MITOS, FILÓSOFOS E CIENTISTAS

Nilton Rodrigues de Souza


Desde que teve consciência de existir no mundo, o homem, tanto quanto cuidar de sua própria sobrevivência, esteve incessantemente preocupado em saber de onde veio e para onde vai. Inquietou-se por captar a realidade, por saber como e porque as coisas ao seu redor acontecem, da forma como acontecem. Nada mudou com relação a isso, dos primórdios até hoje. Mas do que nunca essas preocupações ainda existem. A maneira de tratar delas, no transcorrer da história, é que tem seguido caminhos diferentes.
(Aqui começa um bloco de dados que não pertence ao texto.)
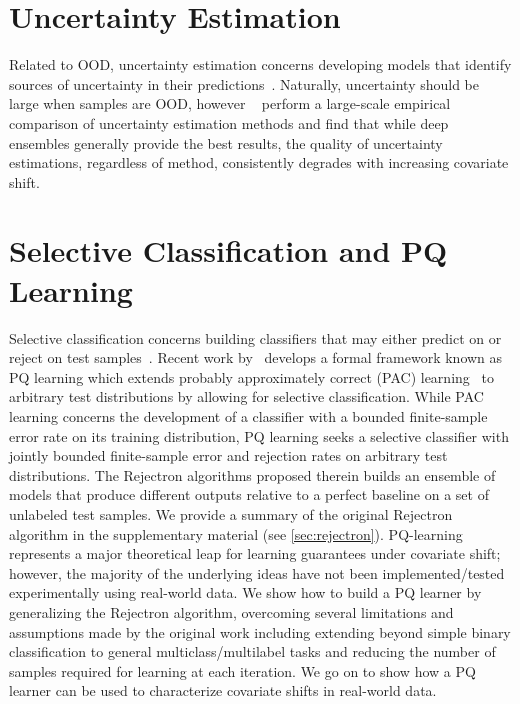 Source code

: \section{Uncertainty Estimation}\label{sec:uncertainty-estimation}
Related to OOD, uncertainty estimation concerns developing models that identify sources of uncertainty in their predictions~\citep{ensemble, trustuncert}.
Naturally, uncertainty should be large when samples are OOD, however ~\citep{trustuncert} perform a large-scale empirical comparison of uncertainty estimation methods and find that while deep ensembles generally provide the best results, the quality of uncertainty estimations, regardless of method, consistently degrades with increasing covariate shift.


\section{Selective Classification and PQ Learning}\label{sec:selective-classification-and-pq-learning}
Selective classification concerns building classifiers that may either predict on or reject on test samples~\citep{selectivenet}.
Recent work by~\citep{pqlearn} develops a formal framework known as PQ learning which extends probably approximately correct (PAC) learning~\citep{Haussler90probablyapproximately} to arbitrary test distributions by allowing for selective classification.
While PAC learning concerns the development of a classifier with a bounded finite-sample error rate on its training distribution, PQ learning seeks a selective classifier with jointly bounded finite-sample error and rejection rates on arbitrary test distributions.
The Rejectron algorithms proposed therein builds an ensemble of models that produce different outputs relative to a perfect baseline on a set of unlabeled test samples.
We provide a summary of the original Rejectron algorithm in the supplementary material (see \autoref{sec:rejectron}).
PQ-learning represents a major theoretical leap for learning guarantees under covariate shift;
however, the majority of the underlying ideas have not been implemented/tested experimentally using real-world data.
We show how to build a PQ learner by generalizing the Rejectron algorithm, overcoming several limitations and assumptions made by the original work including extending beyond simple binary classification to general multiclass/multilabel tasks and reducing the number of samples required for learning at each iteration.
We go on to show how a PQ learner can be used to characterize covariate shifts in real-world data.
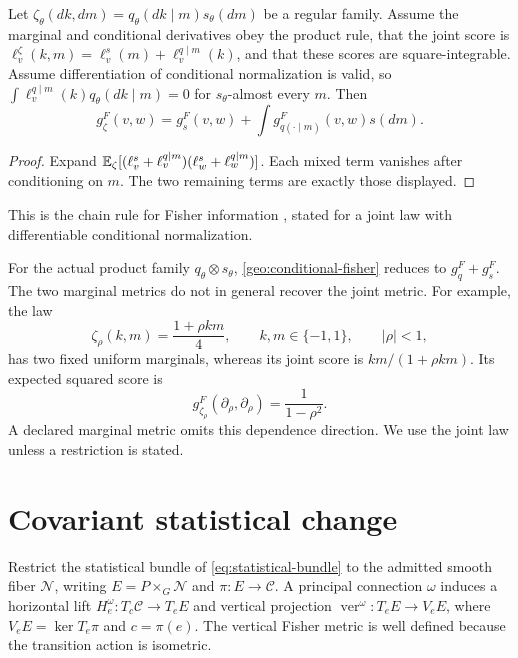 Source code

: Let $\zeta_\theta(dk,dm)=q_\theta(dk\mid m)s_\theta(dm)$ be a regular family. Assume the marginal and conditional derivatives obey the product rule, that the joint score is
$\ell^\zeta_v(k,m)=\ell^s_v(m)+\ell^{q\mid m}_v(k)$, and that these scores are square-integrable. Assume differentiation of conditional normalization is valid, so
$\int\ell^{q\mid m}_v(k)q_\theta(dk\mid m)=0$ for $s_\theta$-almost every $m$. Then
\begin{equation}
g^F_\zeta(v,w)
=g^F_s(v,w)
+\int g^F_{q(\cdot\mid m)}(v,w)s(dm).
\label{geo:conditional-fisher}
\end{equation}
\begin{proof}
Expand $\mathbb E_\zeta[(\ell^s_v+\ell^{q\mid m}_v)(\ell^s_w+\ell^{q\mid m}_w)]$. Each mixed term vanishes after conditioning on $m$. The two remaining terms are exactly those displayed.
\end{proof}
This is the chain rule for Fisher information \citep{Zamir1998}, stated for a joint law with differentiable conditional normalization.

For the actual product family $q_\theta\otimes s_\theta$, \cref{geo:conditional-fisher} reduces to $g^F_q+g^F_s$. The two marginal metrics do not in general recover the joint metric. For example, the law
\begin{equation}
\zeta_\rho(k,m)=\frac{1+\rho km}{4},
\qquad k,m\in\{-1,1\},\qquad |\rho|<1,
\end{equation}
has two fixed uniform marginals, whereas its joint score is $km/(1+\rho km)$. Its expected squared score is
\begin{equation}
g^F_{\zeta_\rho}(\partial_\rho,\partial_\rho)=\frac{1}{1-\rho^2}.
\end{equation}
A declared marginal metric omits this dependence direction. We use the joint law unless a restriction is stated.

\section{Covariant statistical change}

Restrict the statistical bundle of \cref{eq:statistical-bundle} to the admitted smooth fiber $\mathcal N$, writing $E=P\times_G\mathcal N$ and $\pi:E\to\mathcal C$. A principal connection $\omega$ induces a horizontal lift $H^\omega_e:T_c\mathcal C\to T_eE$ and vertical projection $\operatorname{ver}^\omega:T_eE\to V_eE$, where $V_eE=\ker T_e\pi$ and $c=\pi(e)$. The vertical Fisher metric is well defined because the transition action is isometric.

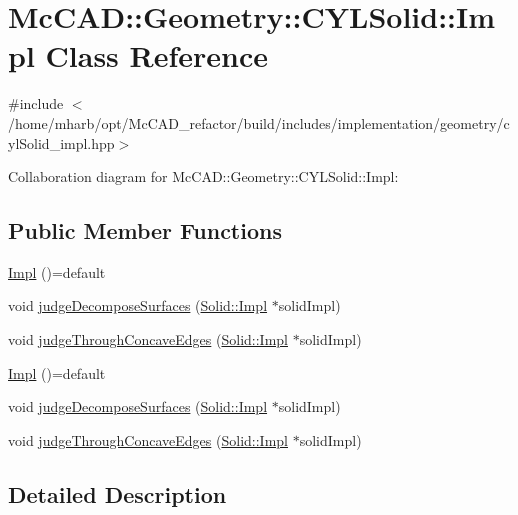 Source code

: \hypertarget{classMcCAD_1_1Geometry_1_1CYLSolid_1_1Impl}{}\section{Mc\+C\+AD\+:\+:Geometry\+:\+:C\+Y\+L\+Solid\+:\+:Impl Class Reference}
\label{classMcCAD_1_1Geometry_1_1CYLSolid_1_1Impl}


{\ttfamily \#include $<$/home/mharb/opt/\+Mc\+C\+A\+D\+\_\+refactor/build/includes/implementation/geometry/cyl\+Solid\+\_\+impl.\+hpp$>$}



Collaboration diagram for Mc\+C\+AD\+:\+:Geometry\+:\+:C\+Y\+L\+Solid\+:\+:Impl\+:
\subsection*{Public Member Functions}
\begin{DoxyCompactItemize}
\item 
\hyperlink{classMcCAD_1_1Geometry_1_1CYLSolid_1_1Impl_aa5aaae52593903382e854bba3937ce4a}{Impl} ()=default
\item 
void \hyperlink{classMcCAD_1_1Geometry_1_1CYLSolid_1_1Impl_adbcf36fa6cdfd03153b9cabf1b533691}{judge\+Decompose\+Surfaces} (\hyperlink{classMcCAD_1_1Geometry_1_1Solid_1_1Impl}{Solid\+::\+Impl} $\ast$solid\+Impl)
\item 
void \hyperlink{classMcCAD_1_1Geometry_1_1CYLSolid_1_1Impl_a175966ac5e1a3e4f65b78dc22ee34677}{judge\+Through\+Concave\+Edges} (\hyperlink{classMcCAD_1_1Geometry_1_1Solid_1_1Impl}{Solid\+::\+Impl} $\ast$solid\+Impl)
\item 
\hyperlink{classMcCAD_1_1Geometry_1_1CYLSolid_1_1Impl_aa5aaae52593903382e854bba3937ce4a}{Impl} ()=default
\item 
void \hyperlink{classMcCAD_1_1Geometry_1_1CYLSolid_1_1Impl_adbcf36fa6cdfd03153b9cabf1b533691}{judge\+Decompose\+Surfaces} (\hyperlink{classMcCAD_1_1Geometry_1_1Solid_1_1Impl}{Solid\+::\+Impl} $\ast$solid\+Impl)
\item 
void \hyperlink{classMcCAD_1_1Geometry_1_1CYLSolid_1_1Impl_a175966ac5e1a3e4f65b78dc22ee34677}{judge\+Through\+Concave\+Edges} (\hyperlink{classMcCAD_1_1Geometry_1_1Solid_1_1Impl}{Solid\+::\+Impl} $\ast$solid\+Impl)
\end{DoxyCompactItemize}


\subsection{Detailed Description}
Para os povos primitivos e os da Antiguidade, na Grécia, a primeira forma de tentar explicar a realidade foi através da Mitologia. Alguns fenômenos naturais passaram a ser explicados como sendo determinados por entidades chamadas Deuses. Os ventos, os oceanos, o fogo, as chuvas e outros tantos fenômenos passaram a ser atribuídos à vontade desses Deuses. Os povos de então os imaginaram como tendo poderes sobrenaturais, e os reverenciaram e cultuaram.
Para aqueles povos, no seu tempo, as coisas estavam resolvidas. Existiam os fenômenos porque essas entidades poderosas os faziam acontecer. Essa crença dos povos nos deuses mitológicos perdurou por muito tempo, contemplando o homem nas suas indagações básicas sobre o mundo. Mas uma outra forma de explicar a realidade começou a surgir, também ainda na Antiguidade. Foi o advento da Filosofia.
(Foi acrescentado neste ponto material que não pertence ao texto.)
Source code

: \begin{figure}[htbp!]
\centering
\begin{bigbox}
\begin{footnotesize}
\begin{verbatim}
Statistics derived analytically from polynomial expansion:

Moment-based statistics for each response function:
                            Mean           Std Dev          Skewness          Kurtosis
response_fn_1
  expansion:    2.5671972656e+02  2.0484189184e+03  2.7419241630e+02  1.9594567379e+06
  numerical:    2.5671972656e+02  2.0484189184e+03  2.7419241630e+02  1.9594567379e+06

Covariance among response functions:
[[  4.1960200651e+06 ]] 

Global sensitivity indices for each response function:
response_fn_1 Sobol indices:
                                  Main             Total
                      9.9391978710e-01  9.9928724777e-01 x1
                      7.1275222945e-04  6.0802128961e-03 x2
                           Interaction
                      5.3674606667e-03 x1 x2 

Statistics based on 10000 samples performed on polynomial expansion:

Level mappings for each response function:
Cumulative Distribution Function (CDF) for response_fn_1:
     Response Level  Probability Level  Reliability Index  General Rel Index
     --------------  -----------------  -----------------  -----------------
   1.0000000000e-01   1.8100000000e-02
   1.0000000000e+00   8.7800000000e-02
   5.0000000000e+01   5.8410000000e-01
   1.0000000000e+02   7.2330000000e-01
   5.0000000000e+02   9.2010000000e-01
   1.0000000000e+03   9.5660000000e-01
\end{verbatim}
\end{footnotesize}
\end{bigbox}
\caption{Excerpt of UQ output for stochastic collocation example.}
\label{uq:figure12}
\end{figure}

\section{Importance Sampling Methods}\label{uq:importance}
Por filosofia entende-se "amiga da sabedoria" (filo=amigo + sofia=saber). Diferentemente da mitologia, que é uma forma de conhecimento baseada na representação fantasiosa da realidade, em que deuses surgidos como produto da imaginação de um povo, manobram os fenômenos naturais e sobrenaturais, a filosofia tem na razão o fundamento das suas explicações de problemas que ela mesma elegeu como fundamentais. Sendo baseada na razão, a filosofia se propõe estudar problemas que tenham no rigor do pensamento o seu fio condutor.
Uma outra característica da filosofia é que ela não se detém em particularidades do real. Para ela, as questões universais, essenciais, que não se subordinam a tempo e lugar é que lhe interessam de fato. Daí pode-se concluir que a empreitada da filosofia de antemão não é nada fácil, porque cabe a ela a difícil tarefa de afirmar verdades não particulares, não contingenciais. Pra mim, este é o grande mérito da filosofia. Ela trabalha a verdade na sua inteireza, de maneira não fragmentada, mas sistemática, permitindo que se possa entender as coisas em todas as suas dimensões, o que, sem dúvida, constitui o verdadeiro conhecimento.
Os grandes filósofos da humanidade viveram em épocas diferentes, e são classificados em três categorias gerais: filósofos da antiguidade, citando como exemplo Sócrates, Platão e Aristóteles, filósofos medievais, sendo os mais importantes Santo Tomás de Aquino e Santo Agostinho, e os filósofos modernos, como Decartes (este sendo considerado o pai da filosofia moderna), David Hume, Immanuel Kant, Hegel, e muitos outros nomes importantes que se seguiram, a partir daí; a maioria deles foi criadora de sistemas filosóficos geniais. Muitos conhecimentos que sustentam a visão da realidade que hoje se tem do mundo, no seu todo, nas diversas esferas do conhecimento, têm na filosofia os seus fundamentos. O próprio cristianismo, que experimentou o seu apogeu na idade média, neste mesmo período histórico fundiu-se com a filosofia e a ciência, resultando daí um todo indiferenciado.
Até aí, religião, filosofia e ciência formavam um único corpo de conhecimento, e a religião é que tinha as outras fontes a si subordinadas. Somente na Renascença, já na Era Moderna, é que a filosofia veio a separar-se da religião, tornando-se autônoma (na verdade retomando a sua condição anterior, dos tempos da Antiguidade, quando surgiu). Mais tarde, também a ciência repetiu o feito e seguiu também caminho próprio.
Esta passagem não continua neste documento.